In our midsized collection there are close to 25,000 links that get 
checked when I run the code against all of our data.  As it is, the
links
are not ordered. The are returned unordered by the SQL search, and if
any
pattern exists, then it is most likely because similar records were
added
sequentially, which is likely to occur.  I suppose the best option here
would be to order the links by domain, then sort them so that no domain
in
the list follows itself.  At least as much as that would be possible.

> (This last point is where I've been burned in the 
> past.) Also, I assume (blithely!) that there are already 
> plenty of good link checkers out there -- you could even use 
> something as simple as curl or wget with the proper options.

I'm using Perl's HTTP::Request package to do the link checking.  It
would be 
fairly straight forward to separate the searching of the URLs from the 
checking.  I could add a new method to the LinkChecker.pm that would
harvest the URLs, then modify the current checking code to loop over
that
data.  I'm not sure if having the list of URLs stored permanently in a
separate 
table is entirely worth while though.  The data already exists in the
MARC 
records.  Storing it again is duplication.  Storing it to sort it is
another 
matter.
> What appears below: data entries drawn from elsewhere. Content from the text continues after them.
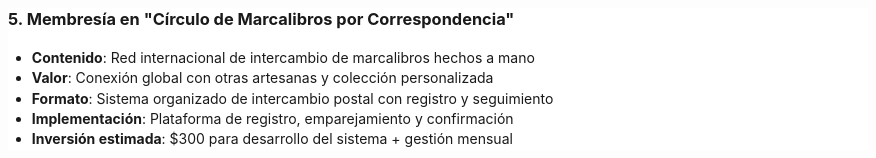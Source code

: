 ### 5. Membresía en "Círculo de Marcalibros por Correspondencia"
- **Contenido**: Red internacional de intercambio de marcalibros hechos a mano
- **Valor**: Conexión global con otras artesanas y colección personalizada
- **Formato**: Sistema organizado de intercambio postal con registro y seguimiento
- **Implementación**: Plataforma de registro, emparejamiento y confirmación
- **Inversión estimada**: $300 para desarrollo del sistema + gestión mensual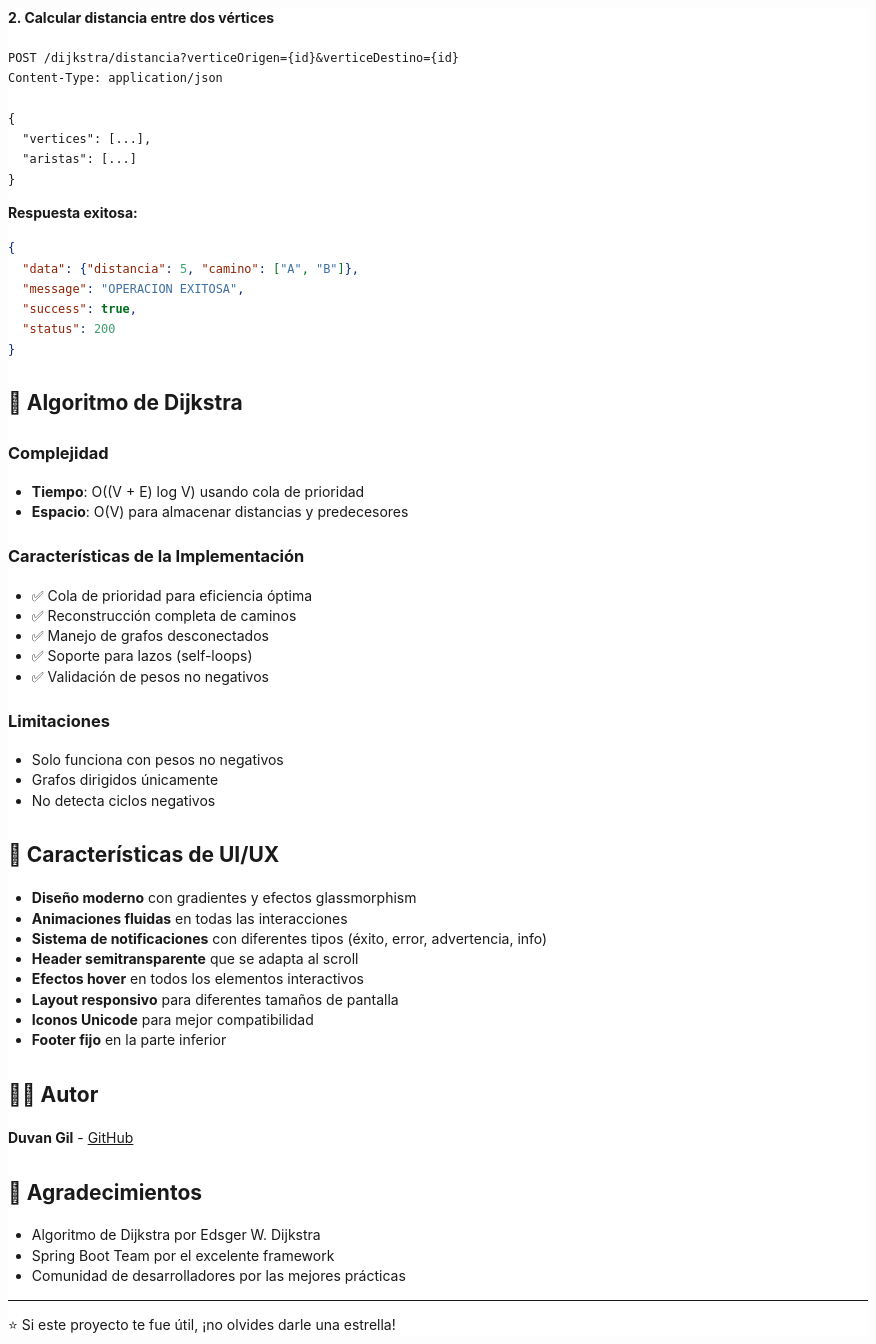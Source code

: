 #### 2. Calcular distancia entre dos vértices
```http
POST /dijkstra/distancia?verticeOrigen={id}&verticeDestino={id}
Content-Type: application/json

{
  "vertices": [...],
  "aristas": [...]
}
```

**Respuesta exitosa:**
```json
{
  "data": {"distancia": 5, "camino": ["A", "B"]},
  "message": "OPERACION EXITOSA",
  "success": true,
  "status": 200
}
```

## 🧮 Algoritmo de Dijkstra

### Complejidad
- **Tiempo**: O((V + E) log V) usando cola de prioridad
- **Espacio**: O(V) para almacenar distancias y predecesores

### Características de la Implementación
- ✅ Cola de prioridad para eficiencia óptima
- ✅ Reconstrucción completa de caminos
- ✅ Manejo de grafos desconectados
- ✅ Soporte para lazos (self-loops)
- ✅ Validación de pesos no negativos

### Limitaciones
- Solo funciona con pesos no negativos
- Grafos dirigidos únicamente
- No detecta ciclos negativos

## 🎨 Características de UI/UX

- **Diseño moderno** con gradientes y efectos glassmorphism
- **Animaciones fluidas** en todas las interacciones
- **Sistema de notificaciones** con diferentes tipos (éxito, error, advertencia, info)
- **Header semitransparente** que se adapta al scroll
- **Efectos hover** en todos los elementos interactivos
- **Layout responsivo** para diferentes tamaños de pantalla
- **Iconos Unicode** para mejor compatibilidad
- **Footer fijo** en la parte inferior

## 👨‍💻 Autor

**Duvan Gil** - [GitHub](https://github.com/DSGS76)

## 🙏 Agradecimientos

- Algoritmo de Dijkstra por Edsger W. Dijkstra
- Spring Boot Team por el excelente framework
- Comunidad de desarrolladores por las mejores prácticas

---

⭐ Si este proyecto te fue útil, ¡no olvides darle una estrella!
Perhaps the best option would be to store it, sort it, check the
URLs, 
then delete the data.

> Finally, this simply gives you a lot more flexibility while 
> keeping things simpler -- the UNIX philosophy, in a nutshell.

Simpler is a good philosophy.

> Sorry if this comes across as harsh; it's meant as 
> constructive criticism.

That wasn't harsh at all.  Thanks for your input!

Liam